Notowania Asbisu na warszawskiej giełdzie w czwartek rano zyskują na wartości. Przed godz. 11 kurs rośnie o ponad 2 proc. do 3,72 zł. Ze spółki napłynęły dobre wieści. W I kwartale 2020 r., mimo pandemii, przychody ze sprzedaży grupy wyniosły 500,5 mln USD w porównaniu z 417,3 mln USD w analogicznym okresie ubiegłego roku, co oznacza wzrost o 20 proc. Zysk netto wzrósł jeszcze mocniej:  o 32 proc.  do 2,2 mln USD z 1,7 mln USD w porównywalnym okresie ubiegłego roku.

Podczas dzisiejszej wideokonferencji przedstawiciele spółki poinformowali, że na koniec roku chce mieć ona dodatnie przepływy operacyjne.

W I kwartale  2020 r.  największy udział w przychodach grupy miały kraje byłego ZSRR (53-proc.) oraz Europy Środkowo-Wschodniej (blisko 29-proc. udział). Największym krajem pod względem przychodów wypracowanych w I kwartale była Rosja. Warto odnotować, że kolejny kwartał z rzędu Polska znalazła się wśród dziesięciu krajów o najwyższych przychodach w grupie (jest teraz na siódmym  miejscu z przychodami na poziomie 19,6 mln USD).

Akcjonariusze Asbisu mogą liczyć na dywidendę.  6 maja walne zgromadzenie -  zgodnie z rekomendacją rady dyrektorów  -  zdecydowało o wypłaceniu finalnej dywidendy z zysków za rok 2019 r. w wysokości 0,075 USD na akcję. Dzień dywidendy ustalono na 21 maja 2020 r., a dzień wypłaty  na 4 czerwca 2020 r. Tym samym całościowa dywidenda z zysku za 2019 r. (wraz z wypłaconą  19 grudnia 2019 r. roku zaliczką) wyniesie 0,135 USD na akcję, co oznacza całkowitą wypłatę w wysokości niemal 7,5 mln USD. Jest to najwyższa dywidenda w historii spółki.

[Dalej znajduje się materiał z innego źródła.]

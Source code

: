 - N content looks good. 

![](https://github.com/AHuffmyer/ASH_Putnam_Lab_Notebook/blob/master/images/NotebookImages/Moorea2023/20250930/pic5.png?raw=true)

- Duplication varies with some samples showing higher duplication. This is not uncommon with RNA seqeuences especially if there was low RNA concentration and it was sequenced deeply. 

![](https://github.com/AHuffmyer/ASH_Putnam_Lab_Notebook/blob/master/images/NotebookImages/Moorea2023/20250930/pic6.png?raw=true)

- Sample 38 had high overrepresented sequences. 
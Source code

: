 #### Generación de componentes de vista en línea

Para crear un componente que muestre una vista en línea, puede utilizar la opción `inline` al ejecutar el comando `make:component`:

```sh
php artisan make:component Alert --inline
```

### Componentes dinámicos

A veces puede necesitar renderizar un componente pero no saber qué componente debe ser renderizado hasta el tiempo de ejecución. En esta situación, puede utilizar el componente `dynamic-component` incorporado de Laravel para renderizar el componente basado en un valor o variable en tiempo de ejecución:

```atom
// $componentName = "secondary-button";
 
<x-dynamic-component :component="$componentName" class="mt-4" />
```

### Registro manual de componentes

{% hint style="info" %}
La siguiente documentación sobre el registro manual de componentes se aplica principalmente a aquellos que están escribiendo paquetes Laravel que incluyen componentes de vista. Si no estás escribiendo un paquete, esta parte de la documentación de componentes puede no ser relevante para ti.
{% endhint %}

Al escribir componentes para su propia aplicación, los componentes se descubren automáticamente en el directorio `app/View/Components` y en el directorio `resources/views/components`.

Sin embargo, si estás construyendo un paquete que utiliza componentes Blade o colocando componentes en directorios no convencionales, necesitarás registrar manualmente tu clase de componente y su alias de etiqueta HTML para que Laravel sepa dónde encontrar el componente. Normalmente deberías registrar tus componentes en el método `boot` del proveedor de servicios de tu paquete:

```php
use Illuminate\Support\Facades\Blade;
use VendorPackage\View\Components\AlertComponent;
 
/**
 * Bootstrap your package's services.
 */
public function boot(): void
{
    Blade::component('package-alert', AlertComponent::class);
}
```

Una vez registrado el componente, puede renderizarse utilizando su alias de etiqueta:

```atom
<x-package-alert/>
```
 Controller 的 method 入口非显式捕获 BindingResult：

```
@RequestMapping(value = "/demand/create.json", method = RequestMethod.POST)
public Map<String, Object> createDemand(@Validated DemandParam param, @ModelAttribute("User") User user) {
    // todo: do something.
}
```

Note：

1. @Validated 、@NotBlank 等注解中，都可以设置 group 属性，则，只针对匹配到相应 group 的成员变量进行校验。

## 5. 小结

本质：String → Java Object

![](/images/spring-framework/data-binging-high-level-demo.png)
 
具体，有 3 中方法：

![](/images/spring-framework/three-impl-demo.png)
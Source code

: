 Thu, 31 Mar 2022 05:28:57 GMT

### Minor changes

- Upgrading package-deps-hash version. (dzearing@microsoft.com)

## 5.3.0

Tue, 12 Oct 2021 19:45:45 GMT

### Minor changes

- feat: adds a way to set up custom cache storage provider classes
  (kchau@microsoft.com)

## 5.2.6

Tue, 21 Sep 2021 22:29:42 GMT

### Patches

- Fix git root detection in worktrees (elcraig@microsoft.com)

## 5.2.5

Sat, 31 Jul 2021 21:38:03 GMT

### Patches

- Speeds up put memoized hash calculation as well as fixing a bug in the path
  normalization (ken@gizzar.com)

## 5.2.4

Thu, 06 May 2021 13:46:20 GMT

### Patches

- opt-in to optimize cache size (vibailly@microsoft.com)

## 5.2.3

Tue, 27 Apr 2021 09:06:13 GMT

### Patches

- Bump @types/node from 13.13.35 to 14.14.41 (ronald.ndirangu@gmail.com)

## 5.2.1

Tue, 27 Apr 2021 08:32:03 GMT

- Rozpoczął się już II kwartał tego bardzo trudnego dla nas wszystkich roku. Jest to też kwartał, który dla naszego sektora zwyczajowo jest najsłabszy w całym roku. Dodatkowo sytuację utrudnia zamknięcie praktycznie wszystkich istotnych rynków działania, co szczególnie odczuwalne jest w sprzedaży detalicznej. Na szczęście już widzimy oznaki otwierania rynków, naszym zdaniem w maju sytuacja powinna się unormować. Przewidujemy jednak, że sprzedaż w tym roku będzie niższa niż w ubiegłym, jesteśmy jednak na to przygotowani. Zamierzamy utrzymać naszą silną pozycję rynkową oraz skupić się na pozyskiwaniu i obsłudze dużych projektów biznesowych. Oczekujemy też, że przemodelowana marka Prestigio, wraz z markami Canyon i Perenio pozytywnie wpłyną na przychody i rentowność – komentuje Siergiej Kostevitch, dyrektor generalny i przewodniczący rady dyrektorów Asbisu.